Ironically, my total belief in this theory was further entrenched by Nicholas Carr in The Shallows, who extols the capabilities of the modern search engine to find you exactly what you want, when you want and Jaron Lanier in You Are Not A Gadget who tells of flattened culture where we become trapped in a 'virtual reality' of our own construction. Numerous others; David Eagleman, Brian Christian and Steven Johnson tell us that the internet and the widening of our access to it is allowing us to live out our fantasies through the capability of technology to surround us with the world we want to exist. They tell us that it's our human desire, enabled by this technology that is doing this.
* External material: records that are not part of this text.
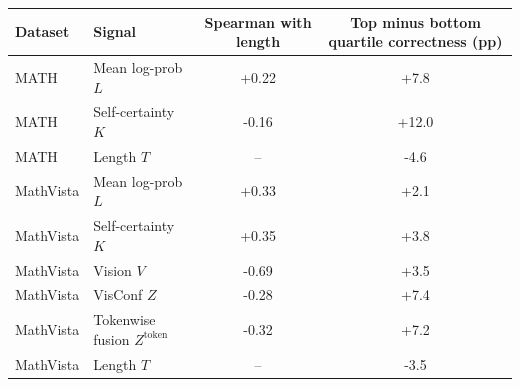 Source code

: \begin{tabular}{llcc}\toprule Dataset & Signal & Spearman with length & Top minus bottom quartile correctness (pp) \\ \midrule
MATH & Mean log-prob $L$ & +0.22 & +7.8 \\
MATH & Self-certainty $K$ & -0.16 & +12.0 \\
MATH & Length $T$ & -- & -4.6 \\
MathVista & Mean log-prob $L$ & +0.33 & +2.1 \\
MathVista & Self-certainty $K$ & +0.35 & +3.8 \\
MathVista & Vision $V$ & -0.69 & +3.5 \\
MathVista & VisConf $Z$ & -0.28 & +7.4 \\
MathVista & Tokenwise fusion $Z^{\mathrm{token}}$ & -0.32 & +7.2 \\
MathVista & Length $T$ & -- & -3.5 \\
\bottomrule\end{tabular}

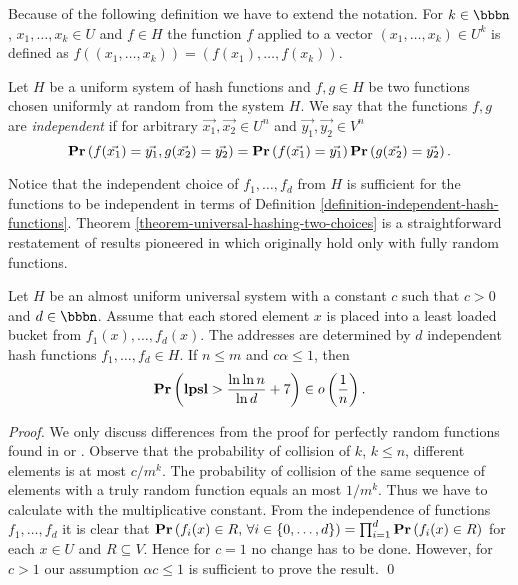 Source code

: Because of the following definition we have to extend the notation. For $k \in \bbbn$, $x_1, \dots, x_k \in U$ and $f \in H$ the function $f$ applied to a vector $(x_1, \dots, x_k) \in U^k$ is defined as $f((x_1, \dots, x_k)) = (f(x_1), \dots, f(x_k))$.
\begin{definition}
\label{definition-independent-hash-functions}
Let $H$ be a uniform system of hash functions and $f, g \in H$ be two functions chosen uniformly at random from the system $H$. We say that the functions $f, g$ are \emph{independent} if for arbitrary $\vec{x_1}, \vec{x_2} \in U^n$  and $\vec{y_1}, \vec{y_2} \in V^n$ $$\mathbf{Pr}\left(f(\vec{x_1}) = \vec{y_1}, g(\vec{x_2}) = \vec{y_2}\right) = \mathbf{Pr}\left(f(\vec{x_1}) = \vec{y_1}\right) \mathbf{Pr}\left(g(\vec{x_2}) = \vec{y_2}\right).$$
\end{definition}

Notice that the independent choice of $f_1, \dots, f_d$ from $H$ is sufficient for the functions to be independent in terms of Definition \ref{definition-independent-hash-functions}. Theorem \ref{theorem-universal-hashing-two-choices} is a straightforward restatement of results pioneered in \cite{DBLP:conf/stoc/AzarBKU94} which originally hold only with fully random functions.

\begin{theorem}
\label{theorem-universal-hashing-two-choices}
Let $H$ be an almost uniform universal system with a constant $c$ such that $c > 0$ and $d \in \bbbn$. Assume that each stored element $x$ is placed into a least loaded bucket from $f_1(x), \dots, f_d(x)$. The addresses are determined by $d$ independent hash functions $f_1, \dots, f_d \in H$. If $n \leq m$ and $c \alpha \leq 1$, then $$\mathbf{Pr}\left(\mathbf{lpsl} > \frac{\ln \ln n}{\ln d} + 7\right) \in o\left(\frac{1}{n}\right).$$
\end{theorem}
\begin{proof}
We only discuss differences from the proof for perfectly random functions found in \cite{Mitzenmacher:2005:PCR:1076315} or \cite{DBLP:conf/stoc/AzarBKU94}. Observe that the probability of collision of $k$, $k \leq n$, different elements is at most ${c}/{m^k}$. The probability of collision of the same sequence of elements with a truly random function equals an most ${1}/{m^k}$. Thus we have to calculate with the multiplicative constant.
From the independence of functions $f_1, \dots, f_d$ it is clear that $\mathbf{Pr}\left(f_i(x) \in R,\, \forall i \in \{0, \dots, d\}\right) = \prod_{i = 1}^{d}\mathbf{Pr}\left(f_i(x) \in R\right)$ for each $x \in U$ and $R \subseteq V$. Hence for $c = 1$ no change has to be done. However, for $c > 1$ our assumption $\alpha c \leq 1$ is sufficient to prove the result.
\qed
\end{proof}

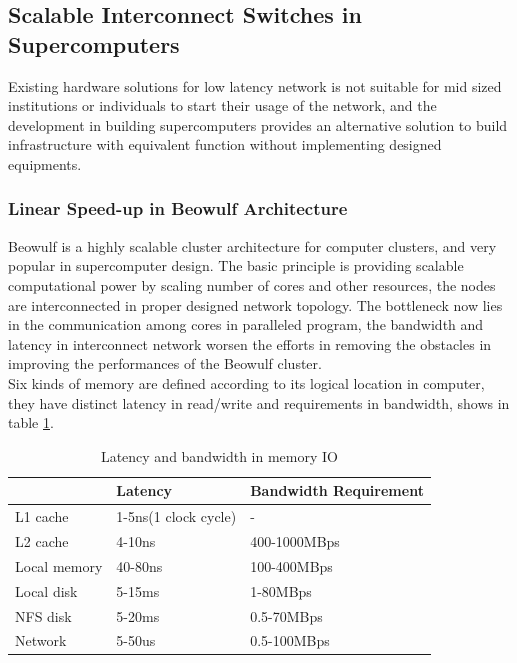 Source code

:\documentclass[11pt,openright,a4paper]{report}
\begin{document}
\subsection{Scalable Interconnect Switches in Supercomputers}
Existing hardware solutions for low latency network is not suitable for mid sized institutions or individuals to start their usage of the network, and the development in building supercomputers provides an alternative solution to build infrastructure with equivalent function without implementing designed equipments.
\subsubsection{Linear Speed-up in Beowulf Architecture}
Beowulf is a highly scalable cluster architecture for computer clusters, and very popular in supercomputer design\cite{behrooz2005computer}. The basic principle is providing scalable computational power by scaling number of cores and other resources, the nodes are interconnected in proper designed network topology. The bottleneck now lies in the communication among cores in paralleled program\cite{brown2004engineering}, the bandwidth and latency in interconnect network worsen the efforts in removing the obstacles in improving the performances of the Beowulf cluster.\\
Six kinds of memory are defined according to its logical location in computer, they have distinct latency in read/write and requirements in bandwidth, shows in table \ref{table:1}.\\
\begin{table}[htb]
\begin{center}
	\caption{Latency and bandwidth in memory IO}
	\label{table:1}
	\begin{tabular}{lll}
		\hline
		& Latency              & Bandwidth Requirement \\ \hline
		L1 cache     & 1-5ns(1 clock cycle) & -                     \\
		L2 cache     & 4-10ns               & 400-1000MBps          \\
		Local memory & 40-80ns              & 100-400MBps           \\
		Local disk   & 5-15ms               & 1-80MBps              \\
		NFS disk     & 5-20ms               & 0.5-70MBps            \\
		Network      & 5-50us               & 0.5-100MBps           \\ \hline
	\end{tabular}
\end{center}
\end{table}
\end{document}
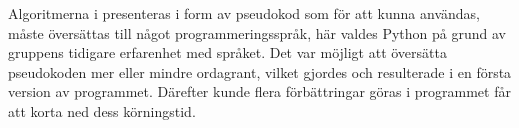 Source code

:
Algoritmerna i \cite{HaraldSieve} presenteras i form av pseudokod som för att kunna användas, måste översättas till något programmeringsspråk, här valdes Python på grund av gruppens tidigare erfarenhet med språket. Det var möjligt att översätta pseudokoden mer eller mindre ordagrant, vilket gjordes och resulterade i en första version av programmet. Därefter kunde flera förbättringar göras i programmet får att korta ned dess körningstid. 


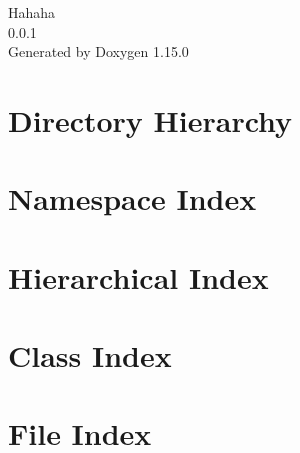 \documentclass[twoside]{book}
\newcommand{\+}{\discretionary{\mbox{\scriptsize$\hookleftarrow$}}{}{}}
\newcommand{\clearemptydoublepage}{%
    \newpage{\pagestyle{empty}\cleardoublepage}%
  }
\begin{document}
  \raggedbottom
    \hypersetup{pageanchor=false,
                bookmarksnumbered=true,
                pdfencoding=unicode
               }
  \begin{titlepage}
  \vspace*{7cm}
  \begin{center}%
  {\Large Hahaha}\\
  [1ex]\large 0.\+0.\+1 \\
  \vspace*{1cm}
  {\large Generated by Doxygen 1.15.0}\\
  \end{center}
  \end{titlepage}
  \clearemptydoublepage
  \tableofcontents
  \clearemptydoublepage
  \hypersetup{pageanchor=true}
\chapter{Directory Hierarchy}

\chapter{Namespace Index}

\chapter{Hierarchical Index}

\chapter{Class Index}

\chapter{File Index}

\end{document}
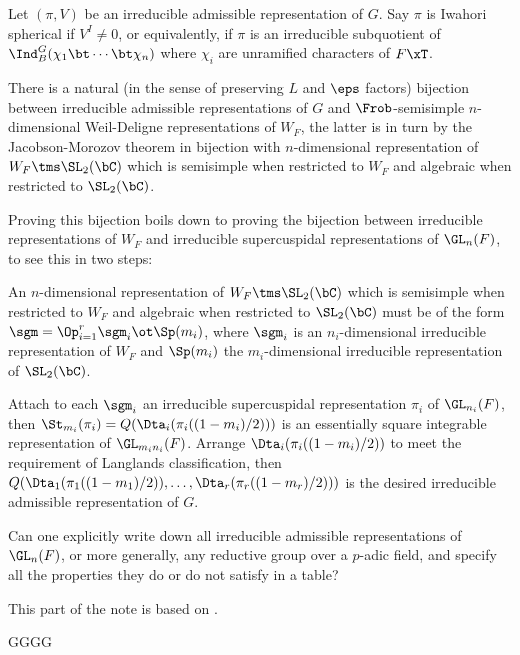 \documentclass[a4paper, twoside]{article}
\begin{document}
\begin{thm}[{\cite[9.12, 9.15]{PR2008}}]
	Let $(\pi,V)$ be an irreducible admissible representation of $G$. Say $\pi$ is Iwahori spherical if $V^{I}\neq0$, or equivalently, if $\pi$ is an irreducible subquotient of $\Ind_{B}^{G}(\chi_{1}\bt\cdots\bt\chi_{n})$ where $\chi_{i}$ are unramified characters of $F\xT$.
\end{thm}


\begin{thm}
	There is a natural (in the sense of preserving $L$ and $\eps$ factors) bijection between irreducible admissible representations of $G$ and $\Frob$-semisimple $n$-dimensional Weil-Deligne representations of $W_{F}$, the latter is in turn by the Jacobson-Morozov theorem in bijection with $n$-dimensional representation of $W_{F}\tms\SL_{2}(\bC)$ which is semisimple when restricted to $W_{F}$ and algebraic when restricted to $\SL_{2}(\bC)$.
\end{thm}

\begin{rmk}
	Proving this bijection boils down to proving the bijection between irreducible representations of $W_{F}$ and irreducible supercuspidal representations of $\GL_{n}(F)$, to see this in two steps:
	\begin{enr}
		\item An $n$-dimensional representation of $W_{F}\tms\SL_{2}(\bC)$ which is semisimple when restricted to $W_{F}$ and algebraic when restricted to $\SL_{2}(\bC)$ must be of the form $\sgm=\Op_{i=1}^{r}\sgm_{i}\ot\Sp(m_{i})$, where $\sgm_{i}$ is an $n_{i}$-dimensional irreducible representation of $W_{F}$ and $\Sp(m_{i})$ the $m_{i}$-dimensional irreducible representation of $\SL_{2}(\bC)$.
		\item Attach to each $\sgm_{i}$ an irreducible supercuspidal representation $\pi_{i}$ of $\GL_{n_{i}}(F)$, then $\St_{m_{i}}(\pi_{i})=Q(\Dta_{i}(\pi_{i}((1-m_{i})/2)))$ is an essentially square integrable representation of $\GL_{m_{i}n_{i}}(F)$. Arrange $\Dta_{i}(\pi_{i}((1-m_{i})/2))$ to meet the requirement of Langlands classification, then $Q(\Dta_{1}(\pi_{1}((1-m_{1})/2)),\ldots,\Dta_{r}(\pi_{r}((1-m_{r})/2)))$ is the desired irreducible admissible representation of $G$.
	\end{enr}
\end{rmk}


Can one explicitly write down all irreducible admissible representations of $\GL_{n}(F)$, or more generally, any reductive group over a $p$-adic field, and specify all the properties they do or do not satisfy in a table?



This part of the note is based on \cite{Prasad1993}.


GGGG






\end{document}
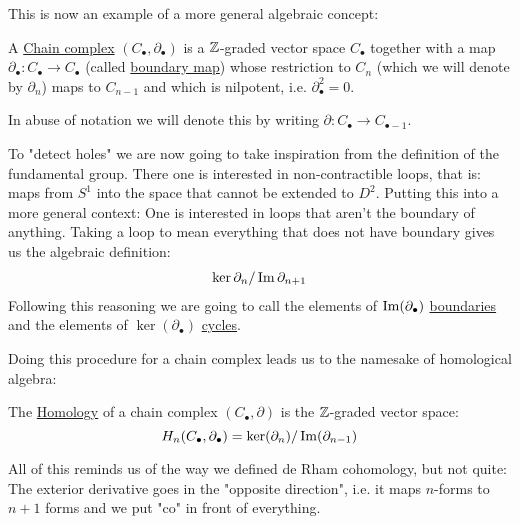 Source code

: This is now an example of a more general algebraic concept:

\begin{definition}
	A \underline{Chain complex} $(C_\bullet, \partial_\bullet)$ is a $\mathbb{Z}$-graded
	vector space $C_\bullet$ together with a map
	$\partial_\bullet: C_\bullet \to C_\bullet$ (called \underline{boundary map})
	whose restriction to $C_n$ (which we will denote by $\partial_n$) maps to
	$C_{n - 1}$ and which is nilpotent, i.e. $\partial_\bullet^2 = 0$.
\end{definition}
In abuse of notation we will denote this by writing
$\partial: C_\bullet \to C_{\bullet - 1}$.

To "detect holes" we are now going to take inspiration from the definition of
the fundamental group. There one is interested in non-contractible loops, that
is: maps from $S^1$ into the space that cannot be extended to $D^2$. Putting
this into a more general context: One is interested in loops that aren't the boundary
of anything. Taking a loop to mean everything that does not have boundary gives us
the algebraic definition:
\begin{align*}
	\ker \partial_n / \operatorname{Im} \partial_{n + 1}
\end{align*}
Following this reasoning we are going to call the elements of $\operatorname{Im}(\partial_\bullet)$
\underline{boundaries} and the elements of $\ker(\partial_\bullet)$ \underline{cycles}.

Doing this procedure for a chain complex leads us to the namesake of homological algebra:
\begin{definition}
The \underline{Homology} of a chain complex $(C_\bullet, \partial)$ is the
$\mathbb{Z}$-graded vector space:
\[	
	H_n(C_\bullet, \partial_\bullet) = \ker(\partial_n)/\operatorname{Im}(\partial_{n - 1})
\]
\end{definition}

All of this reminds us of the way we defined de Rham cohomology, but not quite:
The exterior derivative goes in the "opposite direction", i.e. it maps $n$-forms
to $n+1$ forms and we put "co" in front of everything.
So, this week, I'm interested to read The Filter Bubble by Eli Pariser. Pariser seems to be arguing either a new point or indeed a counterpoint to all the reading I have so far on this subject. He seems to argue that commercial interests are fuelling what we see. Through the vast quantities of meta-information gathered by Facebook to the ingenious abilities of the targeted advertising service AdWords, we're not accessing the information we want, or our subconscious wants to confirm, but are being gently steered by the commercial interests of the web's true owners. This seems somewhat sinister. My girlfriend is always impressed by the Google's abilities to pop up an advert of shoes she was looking at two weeks before, when coincidentally now, it's just after pay day. And both Carr and Lanier talk about Google's unwritten manifesto of quantifying all internet users into discrete, well-labelled consumer bases.
I wrote an unpublished essay some time ago about how unaware of the framework that we structure our web-presence into we are. The standardised Facebook, Twitter, Flickr and so on accounts. The protocols and templates that we construct our personal websites (this one included) around make us all victims of standardisation that the internet promised would be made redundant. Adam Curtis in his fantastic documentary All Watched Over By Machines of Loving Grace begins by tells us that the driving ideas of the internet's pioneers were to set us free by removing the political framework that we were all subject to. He laments that the internet, and it's current owners have used it to heavily reinforce the status quo while giving us the illusion of choice.